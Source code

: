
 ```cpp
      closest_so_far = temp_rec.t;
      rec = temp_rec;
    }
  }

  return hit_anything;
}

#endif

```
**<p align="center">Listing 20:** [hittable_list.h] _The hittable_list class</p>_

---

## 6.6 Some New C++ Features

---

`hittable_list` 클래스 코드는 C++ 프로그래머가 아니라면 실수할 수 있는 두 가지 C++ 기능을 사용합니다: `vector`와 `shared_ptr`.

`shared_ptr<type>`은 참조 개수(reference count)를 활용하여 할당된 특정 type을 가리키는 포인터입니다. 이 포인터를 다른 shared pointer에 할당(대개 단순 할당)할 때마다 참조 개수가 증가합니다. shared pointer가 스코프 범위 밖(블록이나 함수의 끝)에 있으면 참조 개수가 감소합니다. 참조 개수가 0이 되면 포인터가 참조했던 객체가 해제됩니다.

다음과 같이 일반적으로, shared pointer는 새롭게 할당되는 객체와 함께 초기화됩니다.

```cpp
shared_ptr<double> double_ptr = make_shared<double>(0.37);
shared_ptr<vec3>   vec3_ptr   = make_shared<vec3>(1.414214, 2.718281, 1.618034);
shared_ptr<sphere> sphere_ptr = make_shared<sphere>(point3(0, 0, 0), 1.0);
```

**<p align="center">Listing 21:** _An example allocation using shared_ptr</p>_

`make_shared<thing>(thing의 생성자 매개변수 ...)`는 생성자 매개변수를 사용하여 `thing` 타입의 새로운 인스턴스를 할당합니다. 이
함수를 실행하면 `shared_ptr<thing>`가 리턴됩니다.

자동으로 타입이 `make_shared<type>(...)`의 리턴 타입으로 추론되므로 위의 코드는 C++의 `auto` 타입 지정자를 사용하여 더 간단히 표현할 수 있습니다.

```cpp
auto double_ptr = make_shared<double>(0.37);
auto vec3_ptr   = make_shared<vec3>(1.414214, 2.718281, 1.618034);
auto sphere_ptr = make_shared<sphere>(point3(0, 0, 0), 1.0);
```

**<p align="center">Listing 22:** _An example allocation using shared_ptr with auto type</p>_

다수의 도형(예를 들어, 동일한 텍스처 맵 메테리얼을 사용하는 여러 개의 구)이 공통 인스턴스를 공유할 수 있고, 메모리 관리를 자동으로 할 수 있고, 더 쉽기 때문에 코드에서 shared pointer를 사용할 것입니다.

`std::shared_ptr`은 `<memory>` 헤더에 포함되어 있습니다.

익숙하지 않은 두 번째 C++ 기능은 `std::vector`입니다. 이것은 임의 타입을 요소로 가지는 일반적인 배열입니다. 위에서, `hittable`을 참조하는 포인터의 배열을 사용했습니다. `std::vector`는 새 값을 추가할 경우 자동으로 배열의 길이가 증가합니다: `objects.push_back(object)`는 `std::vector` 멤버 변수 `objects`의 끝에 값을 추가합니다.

• • •

• _WHAT THE EXERCISE ASKS_:
In the entries above, please find the line with "## 6.6 Some New C++ Features" and the line with "클래스 코드는 C++", then write out exactly those two lines and every line between them, and nothing more.

• _SOLUTION FOR THIS TASK_:
## 6.6 Some New C++ Features

---

`hittable_list` 클래스 코드는 C++ 프로그래머가 아니라면 실수할 수 있는 두 가지 C++ 기능을 사용합니다: `vector`와 `shared_ptr`.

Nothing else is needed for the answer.